I have a lot of writer-friends. This is probably no big surprise. People in the same industry tend to band together, even when the profession in question is a very solitary one.
How to describe it best? – writers are more or less Hobbits who keep to themselves until they finish their work for the day and then they want to stumble out of their little round-doored Hobbit-houses and want to go have a drink with some other Hobbits down at the local Shire pub.
In any case, it’s good to know you’re not alone. And I don’t just mean physically isolated, or even isolated within your own narrative. I mean it’s good to know you’re not alone in terms of your neuroses.
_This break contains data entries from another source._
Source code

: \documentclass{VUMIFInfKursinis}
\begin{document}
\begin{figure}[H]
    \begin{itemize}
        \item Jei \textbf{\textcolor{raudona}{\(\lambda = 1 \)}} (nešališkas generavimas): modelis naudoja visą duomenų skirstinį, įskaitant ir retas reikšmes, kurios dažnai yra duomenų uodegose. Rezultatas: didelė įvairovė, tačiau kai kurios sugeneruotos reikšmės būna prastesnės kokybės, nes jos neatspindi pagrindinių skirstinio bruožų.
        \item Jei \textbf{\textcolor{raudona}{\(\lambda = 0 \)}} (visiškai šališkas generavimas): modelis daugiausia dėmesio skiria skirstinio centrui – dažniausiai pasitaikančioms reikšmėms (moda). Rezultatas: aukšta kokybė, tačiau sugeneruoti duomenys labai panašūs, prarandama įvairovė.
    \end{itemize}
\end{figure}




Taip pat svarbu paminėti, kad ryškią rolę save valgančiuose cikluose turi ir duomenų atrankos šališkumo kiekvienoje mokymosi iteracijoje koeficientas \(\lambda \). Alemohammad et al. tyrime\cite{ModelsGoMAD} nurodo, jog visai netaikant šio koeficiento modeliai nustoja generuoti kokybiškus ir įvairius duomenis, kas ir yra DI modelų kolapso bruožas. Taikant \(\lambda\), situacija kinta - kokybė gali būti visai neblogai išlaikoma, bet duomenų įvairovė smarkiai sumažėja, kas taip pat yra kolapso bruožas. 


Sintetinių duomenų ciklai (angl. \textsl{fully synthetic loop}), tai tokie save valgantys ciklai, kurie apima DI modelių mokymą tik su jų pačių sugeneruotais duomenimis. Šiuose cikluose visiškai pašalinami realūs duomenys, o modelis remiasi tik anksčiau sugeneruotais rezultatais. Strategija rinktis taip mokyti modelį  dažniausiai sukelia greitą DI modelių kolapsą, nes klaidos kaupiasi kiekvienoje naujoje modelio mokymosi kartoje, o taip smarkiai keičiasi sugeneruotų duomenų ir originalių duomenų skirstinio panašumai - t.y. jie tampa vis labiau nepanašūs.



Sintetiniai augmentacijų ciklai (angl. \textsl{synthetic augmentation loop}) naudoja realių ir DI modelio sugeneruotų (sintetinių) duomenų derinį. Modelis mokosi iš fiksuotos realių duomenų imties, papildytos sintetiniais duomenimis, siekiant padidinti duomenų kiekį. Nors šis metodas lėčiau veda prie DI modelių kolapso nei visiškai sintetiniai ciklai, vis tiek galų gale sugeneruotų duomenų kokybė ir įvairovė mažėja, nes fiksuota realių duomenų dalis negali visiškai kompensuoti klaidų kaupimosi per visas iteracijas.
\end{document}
Lately I’ve noticed one glaring thing all my fellow writers and I have in common: Our brains are all equipped with very potent guilt-producing apparatuses. In plain English: We spend a hell of a lot of time feeling guilty.
My friends are no slouches, either. They are hardworking, prolific writers who have won literary prizes and lots of accolades. So why all the guilt?
There’s so much to unpack in this writers-and-guilt topic, but I think right now I want to talk about daydreaming. And I’m only calling it daydreaming for lack of a better word. "Meditating" might also suffice, but tends to have that Eastern/yoga class affiliation. Anyway... in terms of writing a novel, daydreaming is that thing you absolutely HAVE to do a lot of, especially in the beginning. It is a necessary state of percolation wherein your brain gets a chance to step back and experience your as-yet-not-totally-formed narrative holistically. I realize that doesn’t sound possible: How can you have a holistic glimpse of something that, at this early stage, your conscious brain can only see in bits and parts?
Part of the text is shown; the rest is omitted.